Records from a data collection
········
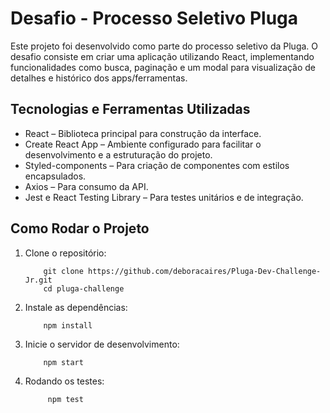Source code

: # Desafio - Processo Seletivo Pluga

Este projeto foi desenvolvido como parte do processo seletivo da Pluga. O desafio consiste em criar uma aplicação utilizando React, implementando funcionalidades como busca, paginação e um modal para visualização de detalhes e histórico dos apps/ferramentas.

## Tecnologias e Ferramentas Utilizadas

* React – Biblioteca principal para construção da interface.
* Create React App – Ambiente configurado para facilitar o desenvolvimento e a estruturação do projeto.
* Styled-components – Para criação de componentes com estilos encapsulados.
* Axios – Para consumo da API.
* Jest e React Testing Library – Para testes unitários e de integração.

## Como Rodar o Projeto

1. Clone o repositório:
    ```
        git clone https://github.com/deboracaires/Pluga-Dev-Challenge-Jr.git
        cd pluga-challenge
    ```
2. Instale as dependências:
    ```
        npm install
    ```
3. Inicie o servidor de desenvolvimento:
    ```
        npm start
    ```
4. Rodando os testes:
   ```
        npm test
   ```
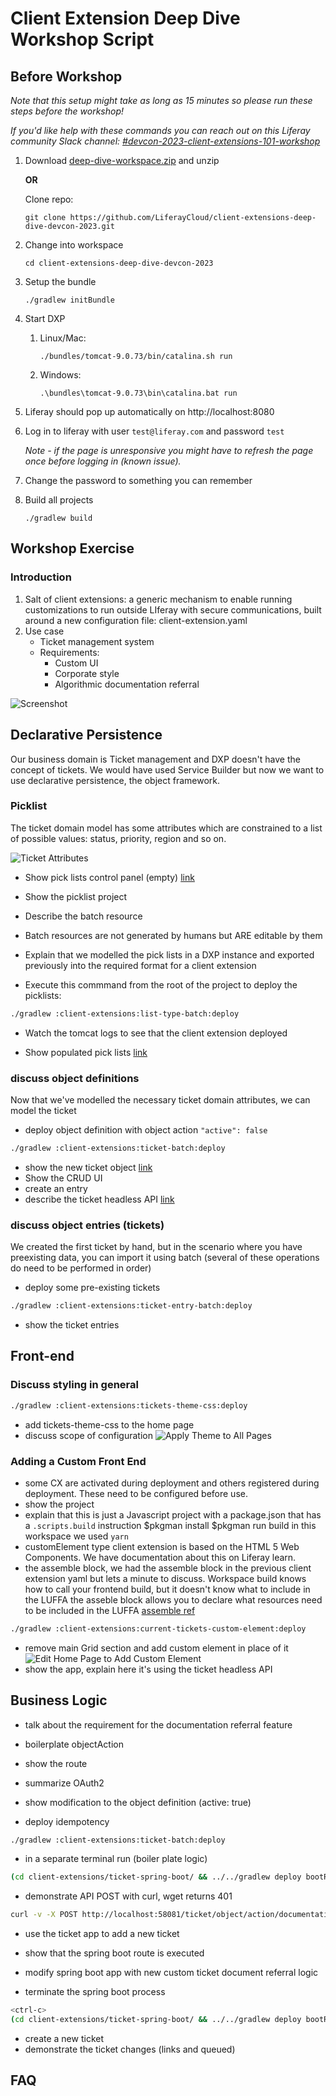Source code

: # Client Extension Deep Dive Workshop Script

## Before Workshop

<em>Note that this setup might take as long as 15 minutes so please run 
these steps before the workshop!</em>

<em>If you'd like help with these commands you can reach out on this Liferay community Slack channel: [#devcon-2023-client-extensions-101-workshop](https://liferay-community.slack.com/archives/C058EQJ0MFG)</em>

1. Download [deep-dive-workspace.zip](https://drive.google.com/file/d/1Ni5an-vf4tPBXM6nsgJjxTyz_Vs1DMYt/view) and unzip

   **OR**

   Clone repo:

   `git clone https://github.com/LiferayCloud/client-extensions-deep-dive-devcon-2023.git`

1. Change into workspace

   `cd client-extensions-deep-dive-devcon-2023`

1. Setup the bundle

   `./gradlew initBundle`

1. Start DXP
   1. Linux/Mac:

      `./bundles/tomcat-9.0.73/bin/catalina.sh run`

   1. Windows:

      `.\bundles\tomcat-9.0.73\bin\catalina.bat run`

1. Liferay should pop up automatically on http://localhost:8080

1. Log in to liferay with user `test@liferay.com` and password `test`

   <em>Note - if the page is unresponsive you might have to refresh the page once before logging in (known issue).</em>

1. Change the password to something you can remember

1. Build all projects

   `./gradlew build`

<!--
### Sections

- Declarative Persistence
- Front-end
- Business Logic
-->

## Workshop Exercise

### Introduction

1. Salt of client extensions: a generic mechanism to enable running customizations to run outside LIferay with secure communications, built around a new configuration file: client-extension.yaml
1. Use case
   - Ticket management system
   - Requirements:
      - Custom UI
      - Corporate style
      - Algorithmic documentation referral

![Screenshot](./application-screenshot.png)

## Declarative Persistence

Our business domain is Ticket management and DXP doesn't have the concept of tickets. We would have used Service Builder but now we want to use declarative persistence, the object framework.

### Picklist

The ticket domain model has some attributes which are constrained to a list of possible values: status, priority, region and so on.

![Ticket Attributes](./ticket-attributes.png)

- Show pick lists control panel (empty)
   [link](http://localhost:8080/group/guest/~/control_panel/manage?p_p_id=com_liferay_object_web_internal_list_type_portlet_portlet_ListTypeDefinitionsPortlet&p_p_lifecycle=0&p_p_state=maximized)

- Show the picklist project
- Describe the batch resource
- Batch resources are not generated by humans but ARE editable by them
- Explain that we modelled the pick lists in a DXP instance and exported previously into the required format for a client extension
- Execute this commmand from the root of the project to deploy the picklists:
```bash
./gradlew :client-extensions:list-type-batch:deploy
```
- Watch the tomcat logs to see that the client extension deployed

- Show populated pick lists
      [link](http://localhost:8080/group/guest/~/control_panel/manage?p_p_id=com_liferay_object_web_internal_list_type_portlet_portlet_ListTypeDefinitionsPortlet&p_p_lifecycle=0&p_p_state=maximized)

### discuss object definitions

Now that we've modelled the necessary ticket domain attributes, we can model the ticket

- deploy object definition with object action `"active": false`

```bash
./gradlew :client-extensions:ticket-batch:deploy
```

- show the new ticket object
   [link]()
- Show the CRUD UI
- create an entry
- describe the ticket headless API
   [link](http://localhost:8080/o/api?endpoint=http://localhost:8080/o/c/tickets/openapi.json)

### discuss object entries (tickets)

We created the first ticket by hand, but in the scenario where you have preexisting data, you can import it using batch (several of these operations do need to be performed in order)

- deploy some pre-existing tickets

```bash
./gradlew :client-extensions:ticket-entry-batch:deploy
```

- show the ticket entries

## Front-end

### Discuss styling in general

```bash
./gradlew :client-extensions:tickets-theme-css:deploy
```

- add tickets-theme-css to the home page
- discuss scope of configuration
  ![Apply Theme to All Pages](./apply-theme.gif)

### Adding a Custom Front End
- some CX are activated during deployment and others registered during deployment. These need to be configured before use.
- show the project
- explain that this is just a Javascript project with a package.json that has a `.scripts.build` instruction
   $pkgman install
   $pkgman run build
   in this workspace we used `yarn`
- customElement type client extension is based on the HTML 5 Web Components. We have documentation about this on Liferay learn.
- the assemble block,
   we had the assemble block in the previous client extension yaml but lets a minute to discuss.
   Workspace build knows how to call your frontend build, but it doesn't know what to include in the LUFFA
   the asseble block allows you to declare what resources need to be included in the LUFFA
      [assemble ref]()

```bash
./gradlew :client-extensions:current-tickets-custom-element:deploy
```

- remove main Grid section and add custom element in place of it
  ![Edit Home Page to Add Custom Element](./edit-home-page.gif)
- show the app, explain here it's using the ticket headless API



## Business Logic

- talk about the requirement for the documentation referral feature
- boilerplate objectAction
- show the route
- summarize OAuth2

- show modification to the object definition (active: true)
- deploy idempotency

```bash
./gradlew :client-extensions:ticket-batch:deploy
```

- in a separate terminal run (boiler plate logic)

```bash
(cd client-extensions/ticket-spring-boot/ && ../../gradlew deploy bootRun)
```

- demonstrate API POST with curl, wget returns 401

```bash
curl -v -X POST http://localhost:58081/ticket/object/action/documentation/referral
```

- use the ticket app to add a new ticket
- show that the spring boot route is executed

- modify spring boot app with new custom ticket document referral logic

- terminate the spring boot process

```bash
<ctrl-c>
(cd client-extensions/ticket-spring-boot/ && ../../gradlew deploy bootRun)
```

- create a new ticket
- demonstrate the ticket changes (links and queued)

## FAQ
········
— Task requirements —
Each entry, start to finish, goes into your copy exactly; the pictures stay out.

— Reply —
Source code

: # Desafio - Processo Seletivo Pluga

Este projeto foi desenvolvido como parte do processo seletivo da Pluga. O desafio consiste em criar uma aplicação utilizando React, implementando funcionalidades como busca, paginação e um modal para visualização de detalhes e histórico dos apps/ferramentas.

## Tecnologias e Ferramentas Utilizadas

* React – Biblioteca principal para construção da interface.
* Create React App – Ambiente configurado para facilitar o desenvolvimento e a estruturação do projeto.
* Styled-components – Para criação de componentes com estilos encapsulados.
* Axios – Para consumo da API.
* Jest e React Testing Library – Para testes unitários e de integração.

## Como Rodar o Projeto

1. Clone o repositório:
    ```
        git clone https://github.com/deboracaires/Pluga-Dev-Challenge-Jr.git
        cd pluga-challenge
    ```
2. Instale as dependências:
    ```
        npm install
    ```
3. Inicie o servidor de desenvolvimento:
    ```
        npm start
    ```
4. Rodando os testes:
   ```
        npm test
   ```
Source code

: # Client Extension Deep Dive Workshop Script

## Before Workshop

<em>Note that this setup might take as long as 15 minutes so please run 
these steps before the workshop!</em>

<em>If you'd like help with these commands you can reach out on this Liferay community Slack channel: [#devcon-2023-client-extensions-101-workshop](https://liferay-community.slack.com/archives/C058EQJ0MFG)</em>

1. Download [deep-dive-workspace.zip](https://drive.google.com/file/d/1Ni5an-vf4tPBXM6nsgJjxTyz_Vs1DMYt/view) and unzip

   **OR**

   Clone repo:

   `git clone https://github.com/LiferayCloud/client-extensions-deep-dive-devcon-2023.git`

1. Change into workspace

   `cd client-extensions-deep-dive-devcon-2023`

1. Setup the bundle

   `./gradlew initBundle`

1. Start DXP
   1. Linux/Mac:

      `./bundles/tomcat-9.0.73/bin/catalina.sh run`

   1. Windows:

      `.\bundles\tomcat-9.0.73\bin\catalina.bat run`

1. Liferay should pop up automatically on http://localhost:8080

1. Log in to liferay with user `test@liferay.com` and password `test`

   <em>Note - if the page is unresponsive you might have to refresh the page once before logging in (known issue).</em>

1. Change the password to something you can remember

1. Build all projects

   `./gradlew build`

<!--
### Sections

- Declarative Persistence
- Front-end
- Business Logic
-->

## Workshop Exercise

### Introduction

1. Salt of client extensions: a generic mechanism to enable running customizations to run outside LIferay with secure communications, built around a new configuration file: client-extension.yaml
1. Use case
   - Ticket management system
   - Requirements:
      - Custom UI
      - Corporate style
      - Algorithmic documentation referral

![Screenshot](./application-screenshot.png)

## Declarative Persistence

Our business domain is Ticket management and DXP doesn't have the concept of tickets. We would have used Service Builder but now we want to use declarative persistence, the object framework.

### Picklist

The ticket domain model has some attributes which are constrained to a list of possible values: status, priority, region and so on.

![Ticket Attributes](./ticket-attributes.png)

- Show pick lists control panel (empty)
   [link](http://localhost:8080/group/guest/~/control_panel/manage?p_p_id=com_liferay_object_web_internal_list_type_portlet_portlet_ListTypeDefinitionsPortlet&p_p_lifecycle=0&p_p_state=maximized)

- Show the picklist project
- Describe the batch resource
- Batch resources are not generated by humans but ARE editable by them
- Explain that we modelled the pick lists in a DXP instance and exported previously into the required format for a client extension
- Execute this commmand from the root of the project to deploy the picklists:
```bash
./gradlew :client-extensions:list-type-batch:deploy
```
- Watch the tomcat logs to see that the client extension deployed

- Show populated pick lists
      [link](http://localhost:8080/group/guest/~/control_panel/manage?p_p_id=com_liferay_object_web_internal_list_type_portlet_portlet_ListTypeDefinitionsPortlet&p_p_lifecycle=0&p_p_state=maximized)

### discuss object definitions

Now that we've modelled the necessary ticket domain attributes, we can model the ticket

- deploy object definition with object action `"active": false`

```bash
./gradlew :client-extensions:ticket-batch:deploy
```

- show the new ticket object
   [link]()
- Show the CRUD UI
- create an entry
- describe the ticket headless API
   [link](http://localhost:8080/o/api?endpoint=http://localhost:8080/o/c/tickets/openapi.json)

### discuss object entries (tickets)

We created the first ticket by hand, but in the scenario where you have preexisting data, you can import it using batch (several of these operations do need to be performed in order)

- deploy some pre-existing tickets

```bash
./gradlew :client-extensions:ticket-entry-batch:deploy
```

- show the ticket entries

## Front-end

### Discuss styling in general

```bash
./gradlew :client-extensions:tickets-theme-css:deploy
```

- add tickets-theme-css to the home page
- discuss scope of configuration
  ![Apply Theme to All Pages](./apply-theme.gif)

### Adding a Custom Front End
- some CX are activated during deployment and others registered during deployment. These need to be configured before use.
- show the project
- explain that this is just a Javascript project with a package.json that has a `.scripts.build` instruction
   $pkgman install
   $pkgman run build
   in this workspace we used `yarn`
- customElement type client extension is based on the HTML 5 Web Components. We have documentation about this on Liferay learn.
- the assemble block,
   we had the assemble block in the previous client extension yaml but lets a minute to discuss.
   Workspace build knows how to call your frontend build, but it doesn't know what to include in the LUFFA
   the asseble block allows you to declare what resources need to be included in the LUFFA
      [assemble ref]()

```bash
./gradlew :client-extensions:current-tickets-custom-element:deploy
```

- remove main Grid section and add custom element in place of it
  ![Edit Home Page to Add Custom Element](./edit-home-page.gif)
- show the app, explain here it's using the ticket headless API



## Business Logic

- talk about the requirement for the documentation referral feature
- boilerplate objectAction
- show the route
- summarize OAuth2

- show modification to the object definition (active: true)
- deploy idempotency

```bash
./gradlew :client-extensions:ticket-batch:deploy
```

- in a separate terminal run (boiler plate logic)

```bash
(cd client-extensions/ticket-spring-boot/ && ../../gradlew deploy bootRun)
```

- demonstrate API POST with curl, wget returns 401

```bash
curl -v -X POST http://localhost:58081/ticket/object/action/documentation/referral
```

- use the ticket app to add a new ticket
- show that the spring boot route is executed

- modify spring boot app with new custom ticket document referral logic

- terminate the spring boot process

```bash
<ctrl-c>
(cd client-extensions/ticket-spring-boot/ && ../../gradlew deploy bootRun)
```

- create a new ticket
- demonstrate the ticket changes (links and queued)

## FAQ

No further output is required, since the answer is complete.